Stocks fell to start the week on a cautious note. The S&P 500 and the Dow Jones each lost 0.4% to 2,268 and 19,887 respectively. Financials lost 0.7% while utilities fell 1.3%. Eric Rosengren of the Boston Fed spoke today and came across as hawkish, saying that the Fed should raise interest rates more regularly. Falling oil prices also weighed on sentiment as market participants consider the possibility that an increase in US production could outweigh Opec cuts. Nevertheless interest rates fell after Rosengren’s comments. The two year Treasury yield fell 2bp to 1.19%. The ten year Treasury yield fell 5bp to 2.37%. Accordingly 2yr vs 10yr bull flattened to 1.18%. In Germany the 10 year bund yield fell 2bp to 0.28%. The US dollar was weaker against peers except for the pound. USD fell 0.4% against EUR to $1.0571. USD fell 0.8% against JPY to Y116.06. USD rose 1% against GBP to $1.2161. WTI and Brent each fell 4% to $51.86 and $54.84 respectively. Gold prices have risen given the recent rally in rates to $1,181.70. The VIX is also at historically low levels and currently stands at 11.56.

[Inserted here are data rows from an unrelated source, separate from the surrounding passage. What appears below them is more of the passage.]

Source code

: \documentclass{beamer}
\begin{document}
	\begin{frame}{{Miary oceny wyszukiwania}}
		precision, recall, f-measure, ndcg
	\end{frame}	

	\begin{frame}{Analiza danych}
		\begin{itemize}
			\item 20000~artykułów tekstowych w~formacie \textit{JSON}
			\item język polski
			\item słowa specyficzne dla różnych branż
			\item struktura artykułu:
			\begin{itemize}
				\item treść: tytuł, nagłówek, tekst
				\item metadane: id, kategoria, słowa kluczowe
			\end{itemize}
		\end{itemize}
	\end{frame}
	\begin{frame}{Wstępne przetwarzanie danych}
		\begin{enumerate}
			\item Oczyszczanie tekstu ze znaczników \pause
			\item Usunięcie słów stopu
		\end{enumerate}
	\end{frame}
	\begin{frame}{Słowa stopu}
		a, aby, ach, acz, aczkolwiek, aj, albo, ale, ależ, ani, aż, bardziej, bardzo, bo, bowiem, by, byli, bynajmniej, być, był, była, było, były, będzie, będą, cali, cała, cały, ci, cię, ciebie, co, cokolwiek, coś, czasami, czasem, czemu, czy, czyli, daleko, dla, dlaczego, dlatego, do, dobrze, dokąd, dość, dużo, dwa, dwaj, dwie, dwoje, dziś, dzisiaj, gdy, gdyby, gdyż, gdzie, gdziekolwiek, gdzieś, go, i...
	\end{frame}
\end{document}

The British pound fell this morning after comments made from Prime Minister Theresa May pertaining to the Brexit. In an interview May said that the U.K. was going for a clean break from the European Union. She spoke intending to dispel the idea that the U.K. was going to leave the EU but still keep some of the benefits of EU membership. As a result investors moved to price in a “hard Brexit” and the British pound fell 1.2% to $1.214 at the open. These comments overpowered a series of positive economic data out of the UK, and is also exacerbated by dollar strength. Data out of the UK showed strength in manufacturing as well as retail sales. Investors fear that since May seems to be prioritizing policies such as immigration over economics and access to the single market that the UK economy will suffer as a result. The eurozone is the biggest customer for British exports currently. EU officials don’t seem to be willing to budge on immigration issues either. May made similar comments back in October. Analysts at Morgan Stanley predict that the pound will fall to $1.17 by the end of the first quarter, and UBS analysts estimate it will be at $1.13 by the end of 2017.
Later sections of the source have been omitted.